## Directions for this task
Transcribe exactly the line in which "The NSABlocklist original" occurs, plus every line that comes after it up to the end of the entries.

## Entries provided
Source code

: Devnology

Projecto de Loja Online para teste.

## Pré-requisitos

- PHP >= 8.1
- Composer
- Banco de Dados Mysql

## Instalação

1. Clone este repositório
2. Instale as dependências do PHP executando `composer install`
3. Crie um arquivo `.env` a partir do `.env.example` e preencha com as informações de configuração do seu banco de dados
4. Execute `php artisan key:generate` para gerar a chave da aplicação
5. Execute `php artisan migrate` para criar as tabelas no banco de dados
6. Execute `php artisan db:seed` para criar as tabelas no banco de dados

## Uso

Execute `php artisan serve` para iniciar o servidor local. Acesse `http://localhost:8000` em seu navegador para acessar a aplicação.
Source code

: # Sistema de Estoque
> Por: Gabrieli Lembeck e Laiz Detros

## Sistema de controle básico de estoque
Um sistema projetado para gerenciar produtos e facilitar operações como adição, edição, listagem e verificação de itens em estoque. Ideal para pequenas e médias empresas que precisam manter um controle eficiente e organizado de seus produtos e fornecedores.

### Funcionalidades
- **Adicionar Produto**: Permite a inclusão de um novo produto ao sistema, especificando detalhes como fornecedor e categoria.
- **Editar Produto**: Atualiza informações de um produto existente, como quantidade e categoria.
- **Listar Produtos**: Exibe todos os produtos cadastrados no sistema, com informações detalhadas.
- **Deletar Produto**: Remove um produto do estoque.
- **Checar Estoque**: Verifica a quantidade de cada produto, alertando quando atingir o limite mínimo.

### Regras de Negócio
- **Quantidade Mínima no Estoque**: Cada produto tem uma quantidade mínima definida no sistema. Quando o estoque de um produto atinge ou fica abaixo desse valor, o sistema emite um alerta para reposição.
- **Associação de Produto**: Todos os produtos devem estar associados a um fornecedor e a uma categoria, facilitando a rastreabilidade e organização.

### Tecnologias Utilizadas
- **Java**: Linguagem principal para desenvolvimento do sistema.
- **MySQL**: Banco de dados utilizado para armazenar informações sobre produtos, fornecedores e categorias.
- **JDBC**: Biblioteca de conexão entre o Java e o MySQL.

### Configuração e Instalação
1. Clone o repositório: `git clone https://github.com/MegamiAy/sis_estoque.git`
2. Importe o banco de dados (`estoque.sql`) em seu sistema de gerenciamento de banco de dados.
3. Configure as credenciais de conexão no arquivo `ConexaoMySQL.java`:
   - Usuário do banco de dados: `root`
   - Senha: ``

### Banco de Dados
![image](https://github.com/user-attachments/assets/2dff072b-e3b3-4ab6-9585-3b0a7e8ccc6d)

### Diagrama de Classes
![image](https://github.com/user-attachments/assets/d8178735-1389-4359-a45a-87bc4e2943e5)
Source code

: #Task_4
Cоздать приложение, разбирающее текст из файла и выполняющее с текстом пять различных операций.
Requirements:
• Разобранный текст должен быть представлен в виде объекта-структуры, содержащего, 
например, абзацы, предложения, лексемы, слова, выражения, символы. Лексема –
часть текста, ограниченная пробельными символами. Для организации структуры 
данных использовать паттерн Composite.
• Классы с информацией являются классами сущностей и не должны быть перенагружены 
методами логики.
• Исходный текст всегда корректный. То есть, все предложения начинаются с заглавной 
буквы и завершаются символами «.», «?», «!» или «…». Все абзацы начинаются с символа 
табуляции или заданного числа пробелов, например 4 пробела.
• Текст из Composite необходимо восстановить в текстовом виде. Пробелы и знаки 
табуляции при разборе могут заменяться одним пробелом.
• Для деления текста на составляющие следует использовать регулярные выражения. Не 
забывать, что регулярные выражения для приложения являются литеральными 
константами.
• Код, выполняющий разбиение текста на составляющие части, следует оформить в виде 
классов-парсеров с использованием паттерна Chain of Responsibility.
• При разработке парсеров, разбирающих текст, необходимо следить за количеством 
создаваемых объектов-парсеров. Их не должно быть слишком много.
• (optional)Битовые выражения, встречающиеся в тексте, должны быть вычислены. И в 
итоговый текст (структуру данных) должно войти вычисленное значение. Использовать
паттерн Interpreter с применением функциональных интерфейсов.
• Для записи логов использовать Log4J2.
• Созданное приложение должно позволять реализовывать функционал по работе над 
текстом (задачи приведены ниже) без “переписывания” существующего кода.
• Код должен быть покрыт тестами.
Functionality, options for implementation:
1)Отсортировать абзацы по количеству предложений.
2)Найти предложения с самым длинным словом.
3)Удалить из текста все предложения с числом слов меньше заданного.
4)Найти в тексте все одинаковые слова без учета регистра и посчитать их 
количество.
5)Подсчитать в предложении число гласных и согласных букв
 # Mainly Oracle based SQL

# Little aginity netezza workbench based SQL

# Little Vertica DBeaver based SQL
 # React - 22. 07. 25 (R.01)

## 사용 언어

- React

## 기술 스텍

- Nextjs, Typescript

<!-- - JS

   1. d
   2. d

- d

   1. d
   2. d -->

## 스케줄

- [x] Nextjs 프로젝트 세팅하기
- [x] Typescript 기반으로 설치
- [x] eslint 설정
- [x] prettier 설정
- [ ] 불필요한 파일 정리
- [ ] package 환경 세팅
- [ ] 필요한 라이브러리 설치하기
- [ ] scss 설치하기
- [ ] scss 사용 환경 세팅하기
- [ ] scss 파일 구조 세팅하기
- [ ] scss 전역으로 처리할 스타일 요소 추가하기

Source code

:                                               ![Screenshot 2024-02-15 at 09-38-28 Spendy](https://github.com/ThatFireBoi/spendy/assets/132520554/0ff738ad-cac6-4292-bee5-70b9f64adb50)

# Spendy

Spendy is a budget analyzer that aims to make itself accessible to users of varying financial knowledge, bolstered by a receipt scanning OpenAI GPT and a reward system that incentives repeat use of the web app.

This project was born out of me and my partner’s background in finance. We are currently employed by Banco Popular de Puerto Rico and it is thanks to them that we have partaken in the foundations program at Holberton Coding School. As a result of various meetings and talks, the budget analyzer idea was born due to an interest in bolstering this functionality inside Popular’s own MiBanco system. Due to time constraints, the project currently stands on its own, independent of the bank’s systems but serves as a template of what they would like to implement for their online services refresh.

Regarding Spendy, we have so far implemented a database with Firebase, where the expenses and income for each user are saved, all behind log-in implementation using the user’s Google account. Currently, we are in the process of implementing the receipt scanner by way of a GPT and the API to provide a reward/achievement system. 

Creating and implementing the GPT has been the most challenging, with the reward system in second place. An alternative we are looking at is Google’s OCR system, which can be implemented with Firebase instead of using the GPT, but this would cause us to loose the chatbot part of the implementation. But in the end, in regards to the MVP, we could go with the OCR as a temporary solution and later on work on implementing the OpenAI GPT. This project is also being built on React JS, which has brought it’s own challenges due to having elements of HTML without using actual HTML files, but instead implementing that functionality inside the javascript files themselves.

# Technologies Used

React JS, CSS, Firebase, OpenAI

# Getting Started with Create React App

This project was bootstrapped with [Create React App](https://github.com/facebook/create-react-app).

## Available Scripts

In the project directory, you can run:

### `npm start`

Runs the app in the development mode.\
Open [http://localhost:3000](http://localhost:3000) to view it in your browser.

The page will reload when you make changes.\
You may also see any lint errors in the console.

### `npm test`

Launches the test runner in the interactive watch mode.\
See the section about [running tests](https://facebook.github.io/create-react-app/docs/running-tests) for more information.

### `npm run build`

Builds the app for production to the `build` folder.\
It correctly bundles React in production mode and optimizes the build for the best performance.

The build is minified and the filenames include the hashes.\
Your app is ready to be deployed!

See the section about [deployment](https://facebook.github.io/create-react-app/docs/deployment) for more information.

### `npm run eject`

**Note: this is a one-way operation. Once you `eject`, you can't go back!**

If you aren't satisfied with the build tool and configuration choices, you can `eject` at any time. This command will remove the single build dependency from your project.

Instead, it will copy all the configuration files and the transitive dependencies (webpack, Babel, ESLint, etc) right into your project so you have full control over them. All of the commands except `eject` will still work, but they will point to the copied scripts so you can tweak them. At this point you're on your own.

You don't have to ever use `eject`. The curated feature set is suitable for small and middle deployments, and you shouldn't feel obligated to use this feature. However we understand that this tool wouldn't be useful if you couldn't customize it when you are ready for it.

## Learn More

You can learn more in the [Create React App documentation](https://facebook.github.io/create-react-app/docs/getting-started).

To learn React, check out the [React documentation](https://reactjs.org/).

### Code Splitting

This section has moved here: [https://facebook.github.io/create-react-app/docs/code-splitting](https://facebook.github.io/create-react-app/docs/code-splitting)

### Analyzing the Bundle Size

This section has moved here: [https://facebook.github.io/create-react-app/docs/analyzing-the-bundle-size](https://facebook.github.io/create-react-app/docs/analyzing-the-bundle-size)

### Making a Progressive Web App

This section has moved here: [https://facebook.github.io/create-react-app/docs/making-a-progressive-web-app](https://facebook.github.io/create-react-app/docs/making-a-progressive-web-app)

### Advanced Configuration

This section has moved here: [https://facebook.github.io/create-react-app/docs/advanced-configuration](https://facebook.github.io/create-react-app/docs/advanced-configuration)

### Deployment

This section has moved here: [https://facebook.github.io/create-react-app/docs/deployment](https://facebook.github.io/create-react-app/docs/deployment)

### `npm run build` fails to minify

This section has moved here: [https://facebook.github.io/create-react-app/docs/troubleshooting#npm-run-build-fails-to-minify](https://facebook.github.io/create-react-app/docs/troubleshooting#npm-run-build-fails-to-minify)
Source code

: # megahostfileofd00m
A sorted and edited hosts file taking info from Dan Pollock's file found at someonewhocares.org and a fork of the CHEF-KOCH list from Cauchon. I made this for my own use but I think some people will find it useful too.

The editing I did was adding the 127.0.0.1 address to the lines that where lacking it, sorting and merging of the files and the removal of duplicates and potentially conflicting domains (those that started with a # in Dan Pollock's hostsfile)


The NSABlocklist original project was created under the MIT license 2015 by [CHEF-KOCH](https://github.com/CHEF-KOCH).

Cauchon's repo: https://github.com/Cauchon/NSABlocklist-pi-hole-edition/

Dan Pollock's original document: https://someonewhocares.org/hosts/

## Exercise answer
The NSABlocklist original project was created under the MIT license 2015 by [CHEF-KOCH](https://github.com/CHEF-KOCH).

Cauchon's repo: https://github.com/Cauchon/NSABlocklist-pi-hole-edition/

Dan Pollock's original document: https://someonewhocares.org/hosts/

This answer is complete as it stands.